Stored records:
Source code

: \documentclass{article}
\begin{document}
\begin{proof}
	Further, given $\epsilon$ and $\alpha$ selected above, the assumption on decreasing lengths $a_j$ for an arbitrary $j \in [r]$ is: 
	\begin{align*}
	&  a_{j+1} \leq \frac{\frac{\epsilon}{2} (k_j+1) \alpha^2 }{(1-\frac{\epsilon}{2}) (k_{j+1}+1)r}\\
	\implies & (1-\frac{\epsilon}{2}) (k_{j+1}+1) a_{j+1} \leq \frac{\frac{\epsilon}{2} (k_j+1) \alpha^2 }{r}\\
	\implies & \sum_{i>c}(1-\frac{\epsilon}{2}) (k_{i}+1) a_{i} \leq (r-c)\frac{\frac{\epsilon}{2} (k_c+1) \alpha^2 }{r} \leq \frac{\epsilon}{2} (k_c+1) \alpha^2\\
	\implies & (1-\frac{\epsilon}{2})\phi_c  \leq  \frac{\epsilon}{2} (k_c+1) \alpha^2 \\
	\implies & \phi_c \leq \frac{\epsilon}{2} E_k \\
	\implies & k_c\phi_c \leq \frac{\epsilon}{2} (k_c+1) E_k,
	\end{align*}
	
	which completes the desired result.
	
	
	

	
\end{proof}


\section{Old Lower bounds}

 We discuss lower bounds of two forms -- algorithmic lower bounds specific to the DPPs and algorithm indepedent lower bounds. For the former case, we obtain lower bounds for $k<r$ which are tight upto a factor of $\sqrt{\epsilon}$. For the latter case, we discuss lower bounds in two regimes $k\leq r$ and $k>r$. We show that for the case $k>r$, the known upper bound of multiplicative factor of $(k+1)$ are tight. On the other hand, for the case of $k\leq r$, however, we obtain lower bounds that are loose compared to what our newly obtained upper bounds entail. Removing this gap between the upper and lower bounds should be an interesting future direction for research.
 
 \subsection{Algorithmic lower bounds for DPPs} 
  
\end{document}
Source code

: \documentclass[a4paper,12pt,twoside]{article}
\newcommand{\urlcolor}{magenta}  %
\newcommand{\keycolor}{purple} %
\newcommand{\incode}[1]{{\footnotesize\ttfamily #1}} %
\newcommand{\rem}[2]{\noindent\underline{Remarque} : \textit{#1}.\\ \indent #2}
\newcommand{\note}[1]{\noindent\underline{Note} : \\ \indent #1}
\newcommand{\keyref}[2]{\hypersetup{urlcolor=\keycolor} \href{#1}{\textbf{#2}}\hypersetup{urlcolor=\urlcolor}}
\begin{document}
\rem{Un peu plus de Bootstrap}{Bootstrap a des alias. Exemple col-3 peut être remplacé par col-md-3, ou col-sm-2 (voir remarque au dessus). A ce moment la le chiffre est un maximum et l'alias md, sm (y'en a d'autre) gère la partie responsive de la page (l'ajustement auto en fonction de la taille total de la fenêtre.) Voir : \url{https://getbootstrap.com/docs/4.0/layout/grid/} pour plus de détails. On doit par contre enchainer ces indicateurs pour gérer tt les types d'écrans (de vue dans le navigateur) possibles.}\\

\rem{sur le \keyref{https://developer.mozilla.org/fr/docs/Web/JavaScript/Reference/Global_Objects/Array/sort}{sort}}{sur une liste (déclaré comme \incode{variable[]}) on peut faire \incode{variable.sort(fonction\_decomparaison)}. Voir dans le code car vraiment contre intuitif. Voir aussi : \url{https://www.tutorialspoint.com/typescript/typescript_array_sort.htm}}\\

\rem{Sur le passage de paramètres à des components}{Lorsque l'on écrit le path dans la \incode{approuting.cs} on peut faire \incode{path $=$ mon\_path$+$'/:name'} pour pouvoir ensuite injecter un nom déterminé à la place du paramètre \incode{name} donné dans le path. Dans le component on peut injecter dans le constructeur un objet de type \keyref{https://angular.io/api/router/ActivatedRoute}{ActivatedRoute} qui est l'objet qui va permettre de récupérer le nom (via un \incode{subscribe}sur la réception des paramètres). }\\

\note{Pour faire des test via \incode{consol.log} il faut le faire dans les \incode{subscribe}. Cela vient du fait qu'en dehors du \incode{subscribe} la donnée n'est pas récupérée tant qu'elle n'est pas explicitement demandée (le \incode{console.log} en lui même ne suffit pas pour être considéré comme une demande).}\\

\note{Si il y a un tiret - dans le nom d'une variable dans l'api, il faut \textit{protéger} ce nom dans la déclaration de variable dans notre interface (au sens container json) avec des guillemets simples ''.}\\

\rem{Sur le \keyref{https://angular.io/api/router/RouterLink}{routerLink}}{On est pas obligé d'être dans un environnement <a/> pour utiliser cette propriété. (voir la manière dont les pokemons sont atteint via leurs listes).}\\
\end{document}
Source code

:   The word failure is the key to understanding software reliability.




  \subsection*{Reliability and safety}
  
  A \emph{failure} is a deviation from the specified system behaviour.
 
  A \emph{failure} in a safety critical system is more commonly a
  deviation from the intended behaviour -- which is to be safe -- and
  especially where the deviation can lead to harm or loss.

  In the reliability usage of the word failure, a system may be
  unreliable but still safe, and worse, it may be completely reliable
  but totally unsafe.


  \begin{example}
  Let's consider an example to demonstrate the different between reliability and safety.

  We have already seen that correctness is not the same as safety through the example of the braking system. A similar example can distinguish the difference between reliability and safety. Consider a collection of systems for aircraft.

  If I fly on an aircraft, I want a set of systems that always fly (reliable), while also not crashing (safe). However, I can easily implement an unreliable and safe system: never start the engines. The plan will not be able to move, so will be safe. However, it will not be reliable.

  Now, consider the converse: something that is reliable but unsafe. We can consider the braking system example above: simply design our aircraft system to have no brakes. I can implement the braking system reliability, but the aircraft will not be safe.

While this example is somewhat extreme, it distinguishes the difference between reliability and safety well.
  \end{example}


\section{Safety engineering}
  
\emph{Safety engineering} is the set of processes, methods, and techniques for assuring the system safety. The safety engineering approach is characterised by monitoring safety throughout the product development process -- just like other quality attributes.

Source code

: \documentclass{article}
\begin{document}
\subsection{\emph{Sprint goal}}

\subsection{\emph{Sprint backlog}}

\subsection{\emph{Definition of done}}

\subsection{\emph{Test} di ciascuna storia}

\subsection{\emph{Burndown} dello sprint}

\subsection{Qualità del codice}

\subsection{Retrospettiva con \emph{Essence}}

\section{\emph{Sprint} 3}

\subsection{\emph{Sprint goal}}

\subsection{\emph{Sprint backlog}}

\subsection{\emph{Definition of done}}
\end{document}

--

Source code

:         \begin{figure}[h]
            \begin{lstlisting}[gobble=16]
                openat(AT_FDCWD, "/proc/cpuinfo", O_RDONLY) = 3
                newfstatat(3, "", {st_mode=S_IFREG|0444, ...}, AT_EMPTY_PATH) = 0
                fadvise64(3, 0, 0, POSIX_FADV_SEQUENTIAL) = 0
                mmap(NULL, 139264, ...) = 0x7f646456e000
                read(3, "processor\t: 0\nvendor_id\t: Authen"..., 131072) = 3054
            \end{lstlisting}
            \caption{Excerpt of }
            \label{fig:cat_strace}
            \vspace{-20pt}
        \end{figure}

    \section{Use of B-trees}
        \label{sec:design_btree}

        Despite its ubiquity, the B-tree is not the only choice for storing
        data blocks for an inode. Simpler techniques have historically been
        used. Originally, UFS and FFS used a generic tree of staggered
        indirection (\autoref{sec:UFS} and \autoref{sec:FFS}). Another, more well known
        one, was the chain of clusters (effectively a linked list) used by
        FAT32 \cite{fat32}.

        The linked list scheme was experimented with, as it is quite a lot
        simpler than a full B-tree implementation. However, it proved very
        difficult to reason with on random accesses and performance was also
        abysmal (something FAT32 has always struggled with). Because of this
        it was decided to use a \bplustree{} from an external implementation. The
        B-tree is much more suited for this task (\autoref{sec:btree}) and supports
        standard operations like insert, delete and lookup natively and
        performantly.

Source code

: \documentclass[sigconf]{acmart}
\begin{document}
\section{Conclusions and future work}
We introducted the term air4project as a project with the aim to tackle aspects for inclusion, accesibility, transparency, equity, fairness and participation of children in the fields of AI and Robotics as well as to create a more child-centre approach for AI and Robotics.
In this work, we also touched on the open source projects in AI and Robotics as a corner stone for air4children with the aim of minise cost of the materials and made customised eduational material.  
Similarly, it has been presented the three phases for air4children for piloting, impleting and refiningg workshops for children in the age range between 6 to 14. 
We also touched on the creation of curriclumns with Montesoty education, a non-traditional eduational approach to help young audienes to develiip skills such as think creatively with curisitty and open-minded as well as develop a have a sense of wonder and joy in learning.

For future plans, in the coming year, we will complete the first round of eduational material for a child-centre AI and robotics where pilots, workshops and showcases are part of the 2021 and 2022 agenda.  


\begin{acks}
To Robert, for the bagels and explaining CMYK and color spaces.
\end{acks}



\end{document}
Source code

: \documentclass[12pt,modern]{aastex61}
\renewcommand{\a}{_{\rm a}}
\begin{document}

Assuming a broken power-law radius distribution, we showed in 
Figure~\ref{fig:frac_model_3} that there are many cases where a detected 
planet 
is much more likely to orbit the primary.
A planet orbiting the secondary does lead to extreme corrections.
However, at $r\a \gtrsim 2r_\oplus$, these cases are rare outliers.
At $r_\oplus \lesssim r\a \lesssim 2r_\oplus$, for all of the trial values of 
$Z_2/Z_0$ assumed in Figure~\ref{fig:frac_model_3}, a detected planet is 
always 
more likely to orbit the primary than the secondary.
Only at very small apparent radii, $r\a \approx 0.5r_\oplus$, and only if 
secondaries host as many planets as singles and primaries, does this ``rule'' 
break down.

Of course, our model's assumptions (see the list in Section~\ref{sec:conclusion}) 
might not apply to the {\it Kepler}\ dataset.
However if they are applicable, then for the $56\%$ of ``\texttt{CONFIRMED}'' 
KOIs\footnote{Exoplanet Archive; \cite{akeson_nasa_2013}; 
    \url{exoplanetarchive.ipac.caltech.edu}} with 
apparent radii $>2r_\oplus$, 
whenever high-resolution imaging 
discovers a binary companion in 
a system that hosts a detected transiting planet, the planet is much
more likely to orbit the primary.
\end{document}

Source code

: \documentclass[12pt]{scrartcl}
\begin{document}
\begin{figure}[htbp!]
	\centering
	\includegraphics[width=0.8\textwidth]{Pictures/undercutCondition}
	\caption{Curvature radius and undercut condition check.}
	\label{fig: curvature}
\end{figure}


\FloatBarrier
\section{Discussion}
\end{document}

==

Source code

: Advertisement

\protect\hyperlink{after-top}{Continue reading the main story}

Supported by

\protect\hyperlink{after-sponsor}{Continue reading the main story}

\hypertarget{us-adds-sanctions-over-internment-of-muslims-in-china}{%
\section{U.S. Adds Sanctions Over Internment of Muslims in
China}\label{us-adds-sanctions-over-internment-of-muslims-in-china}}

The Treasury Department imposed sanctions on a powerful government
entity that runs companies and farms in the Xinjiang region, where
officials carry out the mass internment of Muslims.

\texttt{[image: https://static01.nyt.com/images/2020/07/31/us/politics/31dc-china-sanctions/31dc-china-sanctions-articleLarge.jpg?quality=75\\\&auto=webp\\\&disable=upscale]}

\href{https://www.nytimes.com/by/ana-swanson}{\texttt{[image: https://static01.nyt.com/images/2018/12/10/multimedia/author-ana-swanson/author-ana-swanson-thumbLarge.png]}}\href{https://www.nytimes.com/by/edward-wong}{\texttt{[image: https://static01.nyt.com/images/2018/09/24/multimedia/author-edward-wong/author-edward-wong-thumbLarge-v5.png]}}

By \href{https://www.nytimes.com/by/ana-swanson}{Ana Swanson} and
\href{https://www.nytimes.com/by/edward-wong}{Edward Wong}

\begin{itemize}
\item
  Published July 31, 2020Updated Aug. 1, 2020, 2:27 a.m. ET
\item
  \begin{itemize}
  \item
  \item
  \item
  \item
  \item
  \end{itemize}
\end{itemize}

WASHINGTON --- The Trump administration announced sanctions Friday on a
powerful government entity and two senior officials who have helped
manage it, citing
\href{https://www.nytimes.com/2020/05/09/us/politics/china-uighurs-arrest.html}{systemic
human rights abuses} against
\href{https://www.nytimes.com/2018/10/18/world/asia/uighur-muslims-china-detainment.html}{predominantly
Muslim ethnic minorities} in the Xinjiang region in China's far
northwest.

> [REQUIRED ACTION]: Could you set down, exactly as written, the lines above between the one holding "where a detected" and the one holding "However, at $r\a", inclusive, and nothing more?

> [WORKED SOLUTION]:
Figure~\ref{fig:frac_model_3} that there are many cases where a detected 
planet 
is much more likely to orbit the primary.
A planet orbiting the secondary does lead to extreme corrections.
However, at $r\a \gtrsim 2r_\oplus$, these cases are rare outliers.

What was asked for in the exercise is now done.